___ Material provided ___
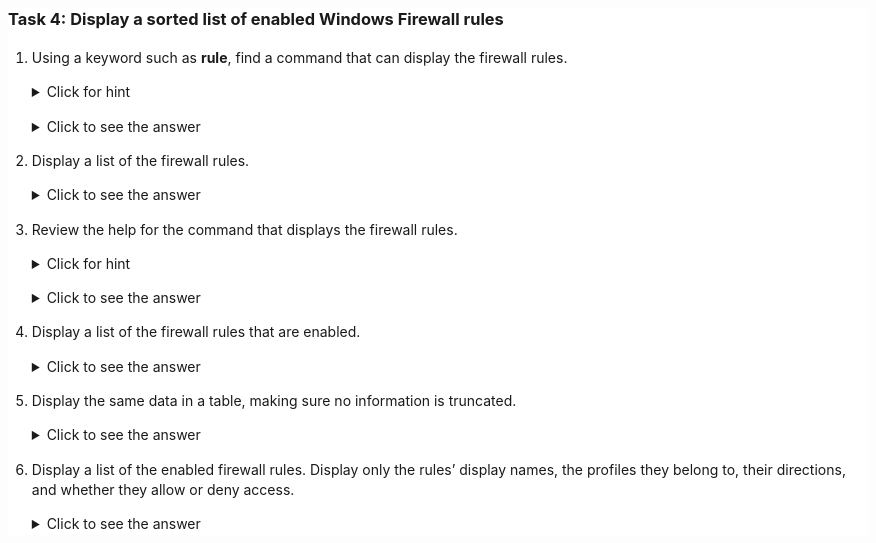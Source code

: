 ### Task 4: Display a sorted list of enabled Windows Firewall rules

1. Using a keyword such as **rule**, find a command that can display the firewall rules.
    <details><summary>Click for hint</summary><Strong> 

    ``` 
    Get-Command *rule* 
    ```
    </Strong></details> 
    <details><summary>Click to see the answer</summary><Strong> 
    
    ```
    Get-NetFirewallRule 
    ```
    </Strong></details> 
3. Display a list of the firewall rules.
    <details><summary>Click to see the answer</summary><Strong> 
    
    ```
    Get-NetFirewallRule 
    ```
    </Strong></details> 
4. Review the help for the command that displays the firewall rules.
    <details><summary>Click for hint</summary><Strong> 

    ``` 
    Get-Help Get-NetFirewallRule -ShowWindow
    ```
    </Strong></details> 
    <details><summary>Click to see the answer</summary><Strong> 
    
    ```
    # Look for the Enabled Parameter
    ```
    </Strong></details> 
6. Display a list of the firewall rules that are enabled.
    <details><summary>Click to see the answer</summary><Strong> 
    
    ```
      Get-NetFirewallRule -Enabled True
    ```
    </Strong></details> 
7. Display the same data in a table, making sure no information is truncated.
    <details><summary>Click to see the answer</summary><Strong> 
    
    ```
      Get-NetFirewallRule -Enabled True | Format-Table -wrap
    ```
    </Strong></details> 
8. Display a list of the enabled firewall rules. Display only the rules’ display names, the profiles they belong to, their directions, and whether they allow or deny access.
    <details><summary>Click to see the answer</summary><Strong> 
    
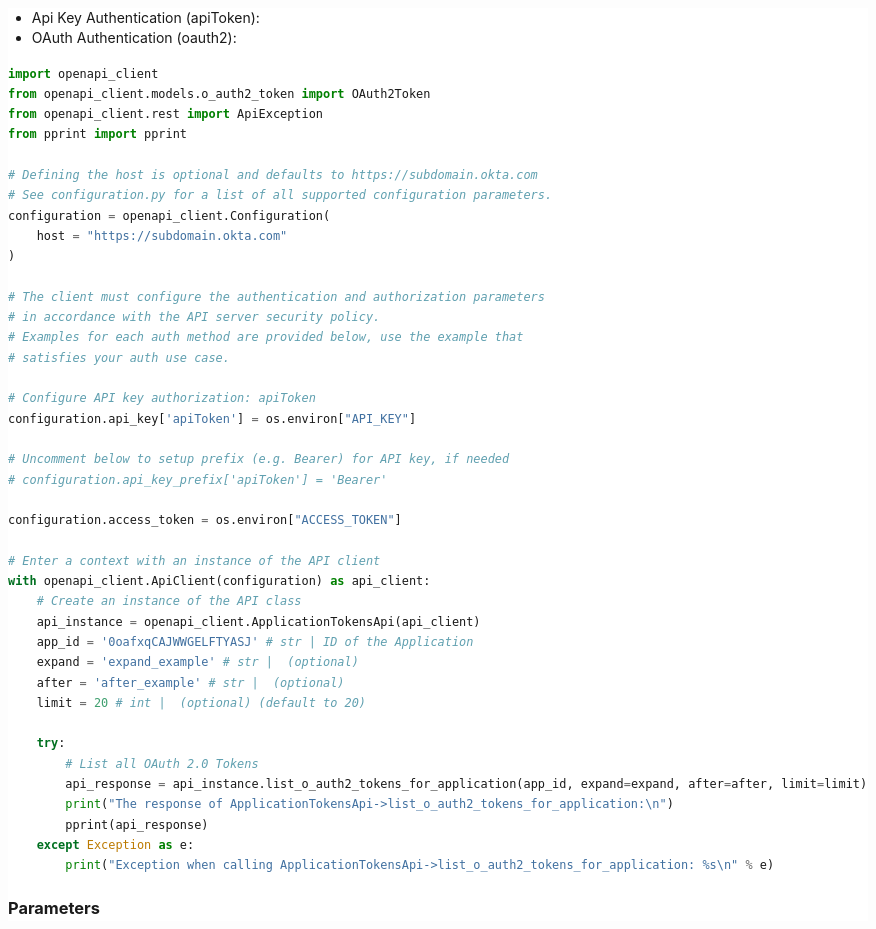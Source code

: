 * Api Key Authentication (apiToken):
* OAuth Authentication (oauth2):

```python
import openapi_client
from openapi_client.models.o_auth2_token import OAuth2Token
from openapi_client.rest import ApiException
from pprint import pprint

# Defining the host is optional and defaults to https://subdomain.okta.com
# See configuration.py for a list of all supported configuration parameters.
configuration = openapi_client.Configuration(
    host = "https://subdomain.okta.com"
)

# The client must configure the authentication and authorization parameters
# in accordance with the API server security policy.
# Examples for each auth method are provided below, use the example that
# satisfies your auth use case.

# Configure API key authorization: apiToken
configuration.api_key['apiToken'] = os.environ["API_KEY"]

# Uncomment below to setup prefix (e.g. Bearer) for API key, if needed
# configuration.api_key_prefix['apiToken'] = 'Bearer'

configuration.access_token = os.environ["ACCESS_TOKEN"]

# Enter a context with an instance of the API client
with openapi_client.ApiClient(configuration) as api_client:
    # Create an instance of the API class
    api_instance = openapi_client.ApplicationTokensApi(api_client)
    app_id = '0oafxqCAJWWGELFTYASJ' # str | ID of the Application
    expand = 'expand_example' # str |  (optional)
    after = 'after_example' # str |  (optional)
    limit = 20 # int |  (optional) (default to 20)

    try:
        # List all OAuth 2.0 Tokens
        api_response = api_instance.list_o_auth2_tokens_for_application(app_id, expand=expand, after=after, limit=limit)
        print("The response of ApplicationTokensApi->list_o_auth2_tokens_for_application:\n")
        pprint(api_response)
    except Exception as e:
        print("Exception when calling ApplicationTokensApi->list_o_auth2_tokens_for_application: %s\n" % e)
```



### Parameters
___
___ Material provided ___
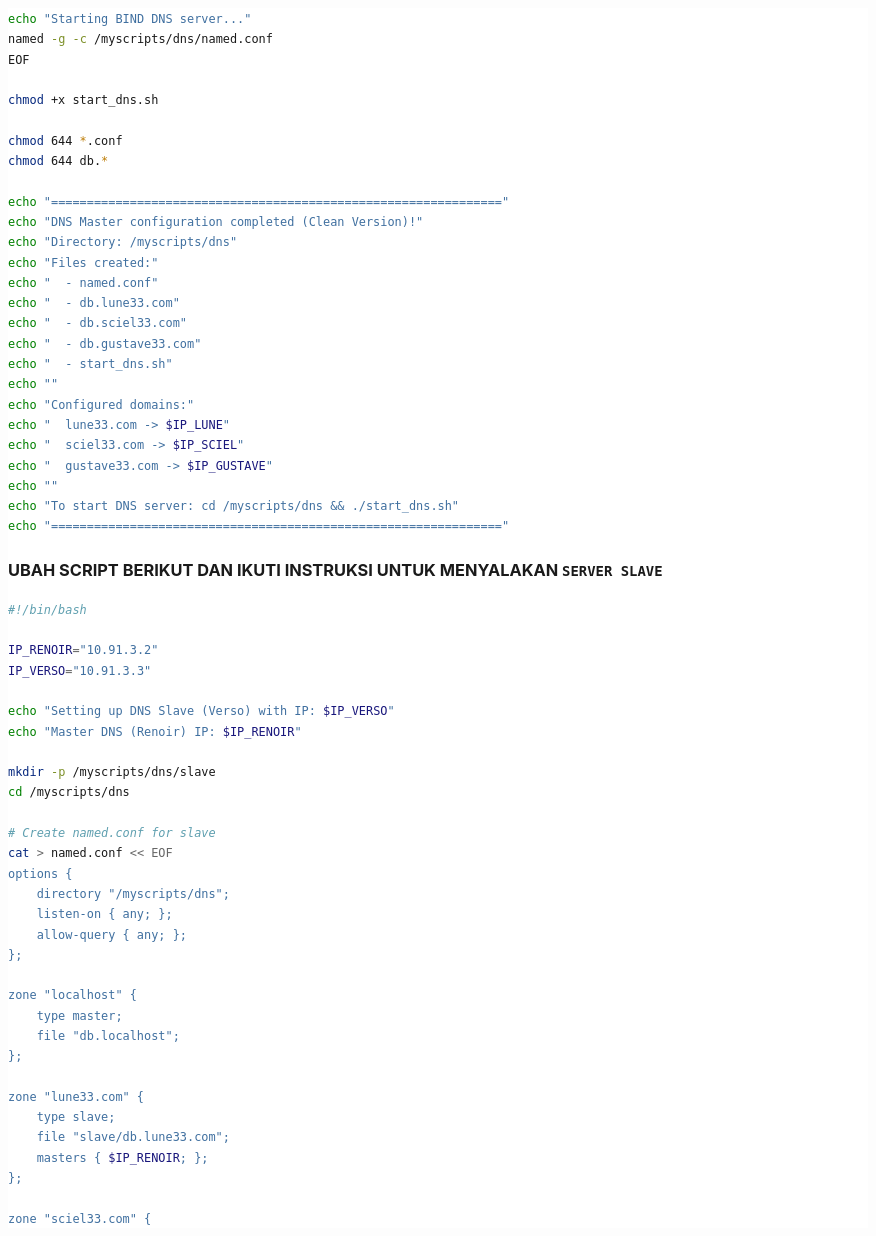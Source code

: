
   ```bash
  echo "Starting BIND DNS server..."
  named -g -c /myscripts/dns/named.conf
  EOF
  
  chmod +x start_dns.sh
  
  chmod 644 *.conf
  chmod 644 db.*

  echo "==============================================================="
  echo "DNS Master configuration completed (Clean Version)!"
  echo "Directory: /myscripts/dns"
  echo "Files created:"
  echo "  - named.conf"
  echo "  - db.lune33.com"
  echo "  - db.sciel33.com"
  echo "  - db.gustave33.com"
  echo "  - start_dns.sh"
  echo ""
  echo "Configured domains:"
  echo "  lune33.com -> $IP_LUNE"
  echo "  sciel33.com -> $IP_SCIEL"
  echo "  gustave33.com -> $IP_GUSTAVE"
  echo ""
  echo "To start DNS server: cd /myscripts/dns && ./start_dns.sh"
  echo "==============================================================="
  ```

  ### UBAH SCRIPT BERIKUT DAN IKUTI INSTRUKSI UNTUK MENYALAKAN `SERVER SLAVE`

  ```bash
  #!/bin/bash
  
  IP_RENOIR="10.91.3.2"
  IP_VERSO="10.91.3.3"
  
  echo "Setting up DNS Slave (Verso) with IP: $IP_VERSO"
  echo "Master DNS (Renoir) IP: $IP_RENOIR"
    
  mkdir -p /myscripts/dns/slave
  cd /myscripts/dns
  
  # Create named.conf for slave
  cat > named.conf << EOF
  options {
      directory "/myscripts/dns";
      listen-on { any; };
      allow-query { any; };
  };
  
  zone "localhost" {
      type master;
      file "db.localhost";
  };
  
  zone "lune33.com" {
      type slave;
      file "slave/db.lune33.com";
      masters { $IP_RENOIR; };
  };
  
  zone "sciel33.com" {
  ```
___
*Task directions*
Find each line in the material above that carries the string "authorization", and copy it.

*Solution*
# The client must configure the authentication and authorization parameters
# Configure API key authorization: apiToken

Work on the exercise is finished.